• Action item: An exact copy of every entry is required, minus the pictures.

** Opening Data to use block **

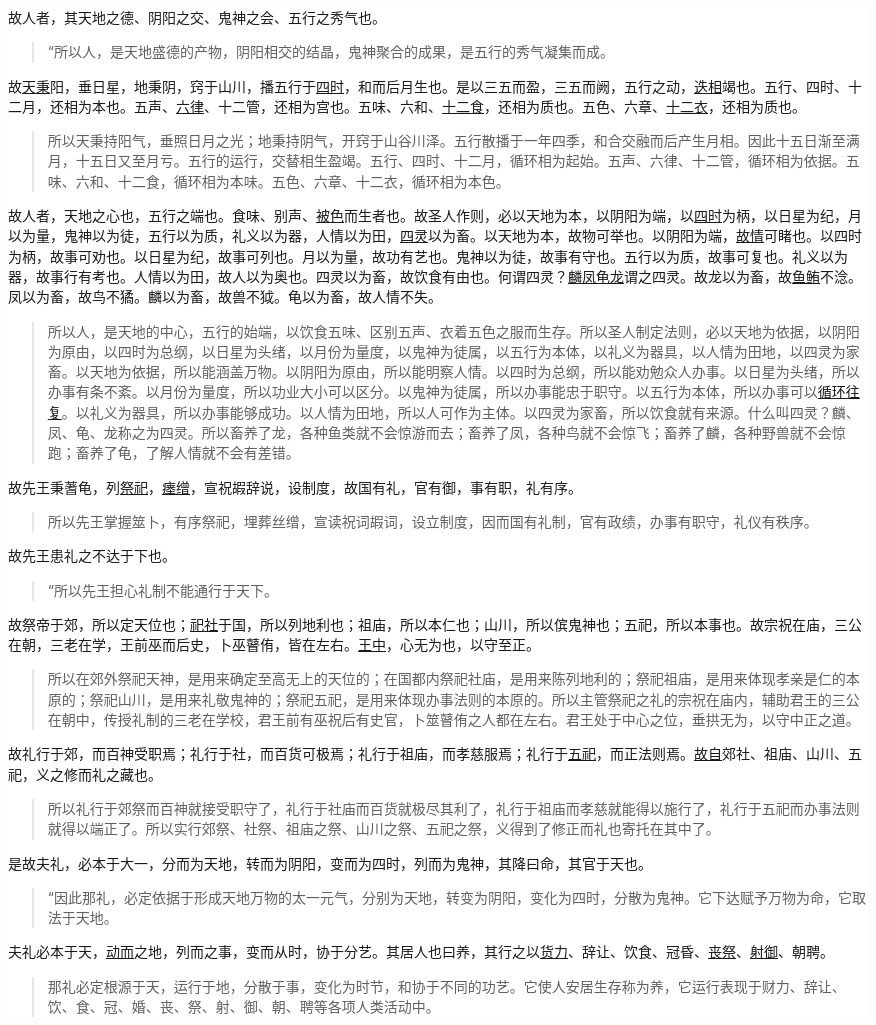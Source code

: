 故人者，其天地之德、阴阳之交、鬼神之会、五行之秀气也。

>“所以人，是天地盛德的产物，阴阳相交的结晶，鬼神聚合的成果，是五行的秀气凝集而成。

故[天秉](https://baike.baidu.com/item/天秉?fromModule=lemma_inlink)阳，垂日星，地秉阴，窍于山川，播五行于[四时](https://baike.baidu.com/item/四时?fromModule=lemma_inlink)，和而后月生也。是以三五而盈，三五而阙，五行之动，[迭相](https://baike.baidu.com/item/迭相/231579?fromModule=lemma_inlink)竭也。五行、四时、十二月，还相为本也。五声、[六律](https://baike.baidu.com/item/六律?fromModule=lemma_inlink)、十二管，还相为宫也。五味、六和、[十二食](https://baike.baidu.com/item/十二食?fromModule=lemma_inlink)，还相为质也。五色、六章、[十二衣](https://baike.baidu.com/item/十二衣?fromModule=lemma_inlink)，还相为质也。

>所以天秉持阳气，垂照日月之光；地秉持阴气，开窍于山谷川泽。五行散播于一年四季，和合交融而后产生月相。因此十五日渐至满月，十五日又至月亏。五行的运行，交替相生盈竭。五行、四时、十二月，循环相为起始。五声、六律、十二管，循环相为依据。五味、六和、十二食，循环相为本味。五色、六章、十二衣，循环相为本色。

故人者，天地之心也，五行之端也。食味、别声、[被色](https://baike.baidu.com/item/被色?fromModule=lemma_inlink)而生者也。故圣人作则，必以天地为本，以阴阳为端，以[四时](https://baike.baidu.com/item/四时?fromModule=lemma_inlink)为柄，以日星为纪，月以为量，鬼神以为徒，五行以为质，礼义以为器，人情以为田，[四灵](https://baike.baidu.com/item/四灵?fromModule=lemma_inlink)以为畜。以天地为本，故物可举也。以阴阳为端，[故情](https://baike.baidu.com/item/故情?fromModule=lemma_inlink)可睹也。以四时为柄，故事可劝也。以日星为纪，故事可列也。月以为量，故功有艺也。鬼神以为徒，故事有守也。五行以为质，故事可复也。礼义以为器，故事行有考也。人情以为田，故人以为奥也。四灵以为畜，故饮食有由也。何谓四灵？[麟凤龟龙](https://baike.baidu.com/item/麟凤龟龙?fromModule=lemma_inlink)谓之四灵。故龙以为畜，故[鱼鲔](https://baike.baidu.com/item/鱼鲔/95164?fromModule=lemma_inlink)不淰。凤以为畜，故鸟不獝。麟以为畜，故兽不狘。龟以为畜，故人情不失。

>所以人，是天地的中心，五行的始端，以饮食五味、区别五声、衣着五色之服而生存。所以圣人制定法则，必以天地为依据，以阴阳为原由，以四时为总纲，以日星为头绪，以月份为量度，以鬼神为徒属，以五行为本体，以礼义为器具，以人情为田地，以四灵为家畜。以天地为依据，所以能涵盖万物。以阴阳为原由，所以能明察人情。以四时为总纲，所以能劝勉众人办事。以日星为头绪，所以办事有条不紊。以月份为量度，所以功业大小可以区分。以鬼神为徒属，所以办事能忠于职守。以五行为本体，所以办事可以[循环往复](https://baike.baidu.com/item/循环往复/4051159?fromModule=lemma_inlink)。以礼义为器具，所以办事能够成功。以人情为田地，所以人可作为主体。以四灵为家畜，所以饮食就有来源。什么叫四灵？麟、凤、龟、龙称之为四灵。所以畜养了龙，各种鱼类就不会惊游而去；畜养了凤，各种鸟就不会惊飞；畜养了麟，各种野兽就不会惊跑；畜养了龟，了解人情就不会有差错。

故先王秉蓍龟，列[祭祀](https://baike.baidu.com/item/祭祀?fromModule=lemma_inlink)，[瘗缯](https://baike.baidu.com/item/瘗缯?fromModule=lemma_inlink)，宣祝嘏辞说，设制度，故国有礼，官有御，事有职，礼有序。

>所以先王掌握筮卜，有序祭祀，埋葬丝缯，宣读祝词嘏词，设立制度，因而国有礼制，官有政绩，办事有职守，礼仪有秩序。

故先王患礼之不达于下也。

>“所以先王担心礼制不能通行于天下。

故祭帝于郊，所以定天位也；[祀社](https://baike.baidu.com/item/祀社/1903399?fromModule=lemma_inlink)于国，所以列地利也；祖庙，所以本仁也；山川，所以傧鬼神也；五祀，所以本事也。故宗祝在庙，三公在朝，三老在学，王前巫而后史，卜巫瞽侑，皆在左右。[王中](https://baike.baidu.com/item/王中?fromModule=lemma_inlink)，心无为也，以守至正。

>所以在郊外祭祀天神，是用来确定至高无上的天位的；在国都内祭祀社庙，是用来陈列地利的；祭祀祖庙，是用来体现孝亲是仁的本原的；祭祀山川，是用来礼敬鬼神的；祭祀五祀，是用来体现办事法则的本原的。所以主管祭祀之礼的宗祝在庙内，辅助君王的三公在朝中，传授礼制的三老在学校，君王前有巫祝后有史官，卜筮瞽侑之人都在左右。君王处于中心之位，垂拱无为，以守中正之道。

故礼行于郊，而百神受职焉；礼行于社，而百货可极焉；礼行于祖庙，而孝慈服焉；礼行于[五祀](https://baike.baidu.com/item/五祀?fromModule=lemma_inlink)，而正法则焉。[故自](https://baike.baidu.com/item/故自?fromModule=lemma_inlink)郊社、祖庙、山川、五祀，义之修而礼之藏也。

>所以礼行于郊祭而百神就接受职守了，礼行于社庙而百货就极尽其利了，礼行于祖庙而孝慈就能得以施行了，礼行于五祀而办事法则就得以端正了。所以实行郊祭、社祭、祖庙之祭、山川之祭、五祀之祭，义得到了修正而礼也寄托在其中了。

是故夫礼，必本于大一，分而为天地，转而为阴阳，变而为四时，列而为鬼神，其降曰命，其官于天也。

>“因此那礼，必定依据于形成天地万物的太一元气，分别为天地，转变为阴阳，变化为四时，分散为鬼神。它下达赋予万物为命，它取法于天地。

夫礼必本于天，[动而](https://baike.baidu.com/item/动而?fromModule=lemma_inlink)之地，列而之事，变而从时，协于分艺。其居人也曰养，其行之以[货力](https://baike.baidu.com/item/货力/4761845?fromModule=lemma_inlink)、辞让、饮食、冠昏、[丧祭](https://baike.baidu.com/item/丧祭?fromModule=lemma_inlink)、[射御](https://baike.baidu.com/item/射御?fromModule=lemma_inlink)、朝聘。

>那礼必定根源于天，运行于地，分散于事，变化为时节，和协于不同的功艺。它使人安居生存称为养，它运行表现于财力、辞让、饮、食、冠、婚、丧、祭、射、御、朝、聘等各项人类活动中。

** Closing Data to use block **

• Response box:
Source code

: 故人者，其天地之德、阴阳之交、鬼神之会、五行之秀气也。

>“所以人，是天地盛德的产物，阴阳相交的结晶，鬼神聚合的成果，是五行的秀气凝集而成。

故[天秉](https://baike.baidu.com/item/天秉?fromModule=lemma_inlink)阳，垂日星，地秉阴，窍于山川，播五行于[四时](https://baike.baidu.com/item/四时?fromModule=lemma_inlink)，和而后月生也。是以三五而盈，三五而阙，五行之动，[迭相](https://baike.baidu.com/item/迭相/231579?fromModule=lemma_inlink)竭也。五行、四时、十二月，还相为本也。五声、[六律](https://baike.baidu.com/item/六律?fromModule=lemma_inlink)、十二管，还相为宫也。五味、六和、[十二食](https://baike.baidu.com/item/十二食?fromModule=lemma_inlink)，还相为质也。五色、六章、[十二衣](https://baike.baidu.com/item/十二衣?fromModule=lemma_inlink)，还相为质也。

>所以天秉持阳气，垂照日月之光；地秉持阴气，开窍于山谷川泽。五行散播于一年四季，和合交融而后产生月相。因此十五日渐至满月，十五日又至月亏。五行的运行，交替相生盈竭。五行、四时、十二月，循环相为起始。五声、六律、十二管，循环相为依据。五味、六和、十二食，循环相为本味。五色、六章、十二衣，循环相为本色。

故人者，天地之心也，五行之端也。食味、别声、[被色](https://baike.baidu.com/item/被色?fromModule=lemma_inlink)而生者也。故圣人作则，必以天地为本，以阴阳为端，以[四时](https://baike.baidu.com/item/四时?fromModule=lemma_inlink)为柄，以日星为纪，月以为量，鬼神以为徒，五行以为质，礼义以为器，人情以为田，[四灵](https://baike.baidu.com/item/四灵?fromModule=lemma_inlink)以为畜。以天地为本，故物可举也。以阴阳为端，[故情](https://baike.baidu.com/item/故情?fromModule=lemma_inlink)可睹也。以四时为柄，故事可劝也。以日星为纪，故事可列也。月以为量，故功有艺也。鬼神以为徒，故事有守也。五行以为质，故事可复也。礼义以为器，故事行有考也。人情以为田，故人以为奥也。四灵以为畜，故饮食有由也。何谓四灵？[麟凤龟龙](https://baike.baidu.com/item/麟凤龟龙?fromModule=lemma_inlink)谓之四灵。故龙以为畜，故[鱼鲔](https://baike.baidu.com/item/鱼鲔/95164?fromModule=lemma_inlink)不淰。凤以为畜，故鸟不獝。麟以为畜，故兽不狘。龟以为畜，故人情不失。

>所以人，是天地的中心，五行的始端，以饮食五味、区别五声、衣着五色之服而生存。所以圣人制定法则，必以天地为依据，以阴阳为原由，以四时为总纲，以日星为头绪，以月份为量度，以鬼神为徒属，以五行为本体，以礼义为器具，以人情为田地，以四灵为家畜。以天地为依据，所以能涵盖万物。以阴阳为原由，所以能明察人情。以四时为总纲，所以能劝勉众人办事。以日星为头绪，所以办事有条不紊。以月份为量度，所以功业大小可以区分。以鬼神为徒属，所以办事能忠于职守。以五行为本体，所以办事可以[循环往复](https://baike.baidu.com/item/循环往复/4051159?fromModule=lemma_inlink)。以礼义为器具，所以办事能够成功。以人情为田地，所以人可作为主体。以四灵为家畜，所以饮食就有来源。什么叫四灵？麟、凤、龟、龙称之为四灵。所以畜养了龙，各种鱼类就不会惊游而去；畜养了凤，各种鸟就不会惊飞；畜养了麟，各种野兽就不会惊跑；畜养了龟，了解人情就不会有差错。

故先王秉蓍龟，列[祭祀](https://baike.baidu.com/item/祭祀?fromModule=lemma_inlink)，[瘗缯](https://baike.baidu.com/item/瘗缯?fromModule=lemma_inlink)，宣祝嘏辞说，设制度，故国有礼，官有御，事有职，礼有序。

>所以先王掌握筮卜，有序祭祀，埋葬丝缯，宣读祝词嘏词，设立制度，因而国有礼制，官有政绩，办事有职守，礼仪有秩序。

故先王患礼之不达于下也。

>“所以先王担心礼制不能通行于天下。

故祭帝于郊，所以定天位也；[祀社](https://baike.baidu.com/item/祀社/1903399?fromModule=lemma_inlink)于国，所以列地利也；祖庙，所以本仁也；山川，所以傧鬼神也；五祀，所以本事也。故宗祝在庙，三公在朝，三老在学，王前巫而后史，卜巫瞽侑，皆在左右。[王中](https://baike.baidu.com/item/王中?fromModule=lemma_inlink)，心无为也，以守至正。

>所以在郊外祭祀天神，是用来确定至高无上的天位的；在国都内祭祀社庙，是用来陈列地利的；祭祀祖庙，是用来体现孝亲是仁的本原的；祭祀山川，是用来礼敬鬼神的；祭祀五祀，是用来体现办事法则的本原的。所以主管祭祀之礼的宗祝在庙内，辅助君王的三公在朝中，传授礼制的三老在学校，君王前有巫祝后有史官，卜筮瞽侑之人都在左右。君王处于中心之位，垂拱无为，以守中正之道。

故礼行于郊，而百神受职焉；礼行于社，而百货可极焉；礼行于祖庙，而孝慈服焉；礼行于[五祀](https://baike.baidu.com/item/五祀?fromModule=lemma_inlink)，而正法则焉。[故自](https://baike.baidu.com/item/故自?fromModule=lemma_inlink)郊社、祖庙、山川、五祀，义之修而礼之藏也。

>所以礼行于郊祭而百神就接受职守了，礼行于社庙而百货就极尽其利了，礼行于祖庙而孝慈就能得以施行了，礼行于五祀而办事法则就得以端正了。所以实行郊祭、社祭、祖庙之祭、山川之祭、五祀之祭，义得到了修正而礼也寄托在其中了。

是故夫礼，必本于大一，分而为天地，转而为阴阳，变而为四时，列而为鬼神，其降曰命，其官于天也。

>“因此那礼，必定依据于形成天地万物的太一元气，分别为天地，转变为阴阳，变化为四时，分散为鬼神。它下达赋予万物为命，它取法于天地。

夫礼必本于天，[动而](https://baike.baidu.com/item/动而?fromModule=lemma_inlink)之地，列而之事，变而从时，协于分艺。其居人也曰养，其行之以[货力](https://baike.baidu.com/item/货力/4761845?fromModule=lemma_inlink)、辞让、饮食、冠昏、[丧祭](https://baike.baidu.com/item/丧祭?fromModule=lemma_inlink)、[射御](https://baike.baidu.com/item/射御?fromModule=lemma_inlink)、朝聘。

>那礼必定根源于天，运行于地，分散于事，变化为时节，和协于不同的功艺。它使人安居生存称为养，它运行表现于财力、辞让、饮、食、冠、婚、丧、祭、射、御、朝、聘等各项人类活动中。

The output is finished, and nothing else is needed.